Start of RECORDS FOR THE EXERCISE
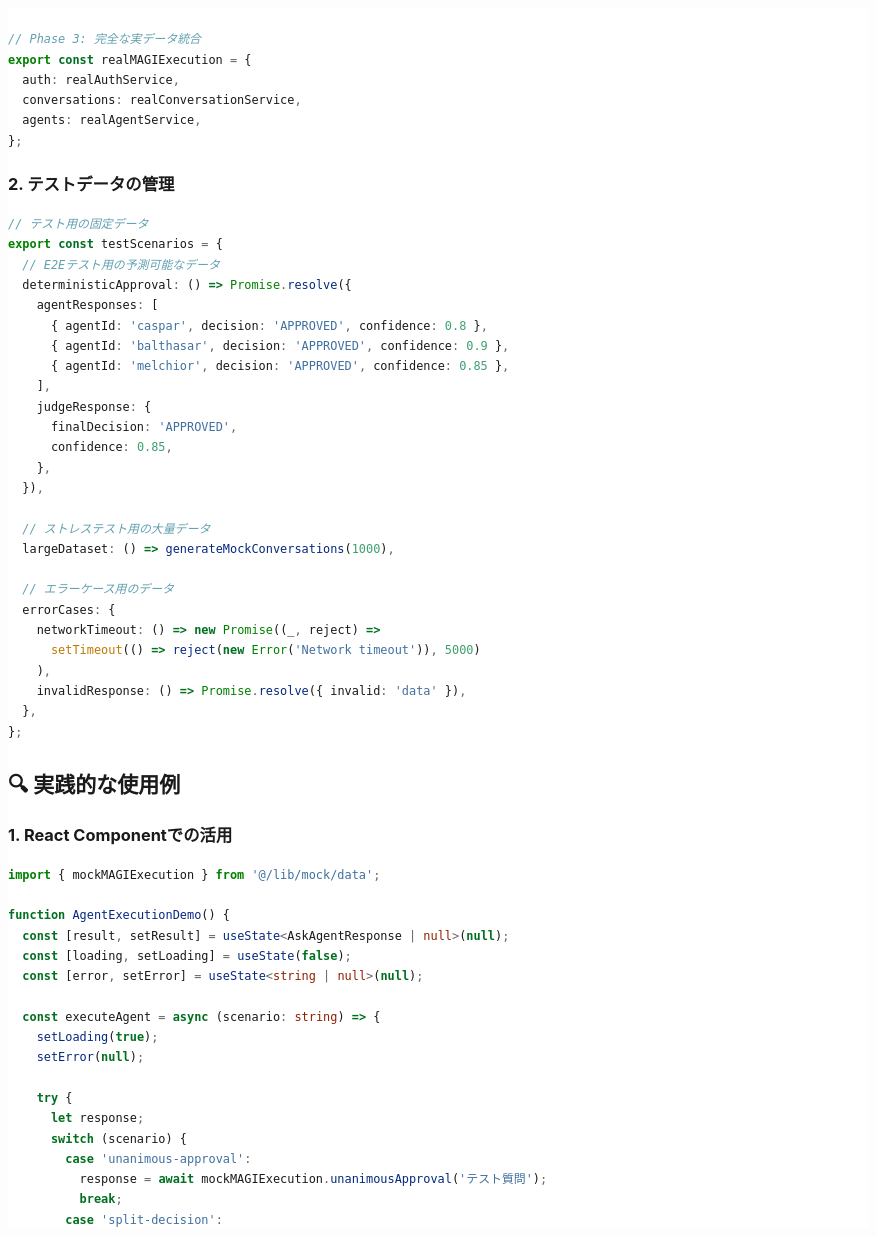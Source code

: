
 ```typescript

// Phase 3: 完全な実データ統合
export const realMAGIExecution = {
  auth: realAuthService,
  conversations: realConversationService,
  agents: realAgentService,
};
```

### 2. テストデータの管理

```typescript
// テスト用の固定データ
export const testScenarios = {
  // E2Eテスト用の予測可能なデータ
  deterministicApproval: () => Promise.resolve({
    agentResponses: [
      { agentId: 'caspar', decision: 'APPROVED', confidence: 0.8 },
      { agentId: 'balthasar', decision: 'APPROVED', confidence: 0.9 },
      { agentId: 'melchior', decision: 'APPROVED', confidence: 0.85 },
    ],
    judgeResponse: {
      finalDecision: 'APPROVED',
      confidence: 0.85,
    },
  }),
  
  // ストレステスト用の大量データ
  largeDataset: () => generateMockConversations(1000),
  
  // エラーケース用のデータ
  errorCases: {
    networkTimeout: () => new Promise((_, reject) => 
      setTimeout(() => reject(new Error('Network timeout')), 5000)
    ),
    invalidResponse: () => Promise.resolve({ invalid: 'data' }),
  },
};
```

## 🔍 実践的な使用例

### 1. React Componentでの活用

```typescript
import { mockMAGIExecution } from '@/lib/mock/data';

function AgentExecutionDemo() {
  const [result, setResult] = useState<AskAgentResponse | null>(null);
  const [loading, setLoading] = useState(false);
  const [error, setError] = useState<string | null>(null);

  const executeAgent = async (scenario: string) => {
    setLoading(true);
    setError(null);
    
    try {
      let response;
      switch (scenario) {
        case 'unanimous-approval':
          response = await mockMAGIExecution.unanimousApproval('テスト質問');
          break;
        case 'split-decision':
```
End of RECORDS FOR THE EXERCISE
Start of RECORDS FOR THE EXERCISE
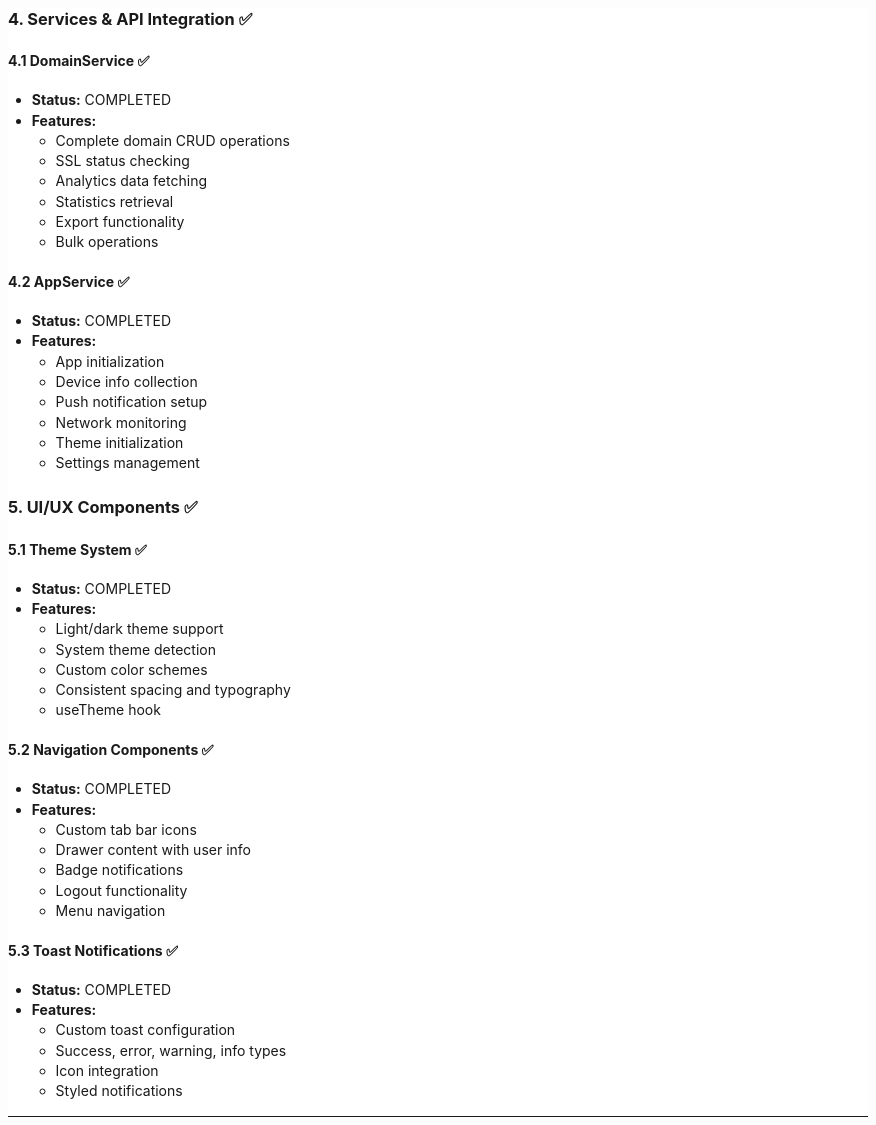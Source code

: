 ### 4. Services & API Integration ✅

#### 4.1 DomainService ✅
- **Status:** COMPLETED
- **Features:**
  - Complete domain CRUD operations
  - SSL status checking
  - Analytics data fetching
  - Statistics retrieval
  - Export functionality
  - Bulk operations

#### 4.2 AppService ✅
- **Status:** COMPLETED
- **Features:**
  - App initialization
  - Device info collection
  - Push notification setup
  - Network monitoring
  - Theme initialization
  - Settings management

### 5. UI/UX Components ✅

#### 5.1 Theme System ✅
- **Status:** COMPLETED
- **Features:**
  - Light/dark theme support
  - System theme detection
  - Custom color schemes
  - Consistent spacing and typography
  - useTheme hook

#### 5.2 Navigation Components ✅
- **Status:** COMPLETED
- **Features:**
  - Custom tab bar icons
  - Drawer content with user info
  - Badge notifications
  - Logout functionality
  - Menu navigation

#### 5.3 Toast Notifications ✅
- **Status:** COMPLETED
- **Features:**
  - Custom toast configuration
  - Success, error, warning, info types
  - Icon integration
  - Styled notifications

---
End of RECORDS FOR THE EXERCISE
> ACTIVITY
Across the entries above, find the lines with the string "reject" and copy them.

> WRITTEN REPLY
    networkTimeout: () => new Promise((_, reject) => 
      setTimeout(() => reject(new Error('Network timeout')), 5000)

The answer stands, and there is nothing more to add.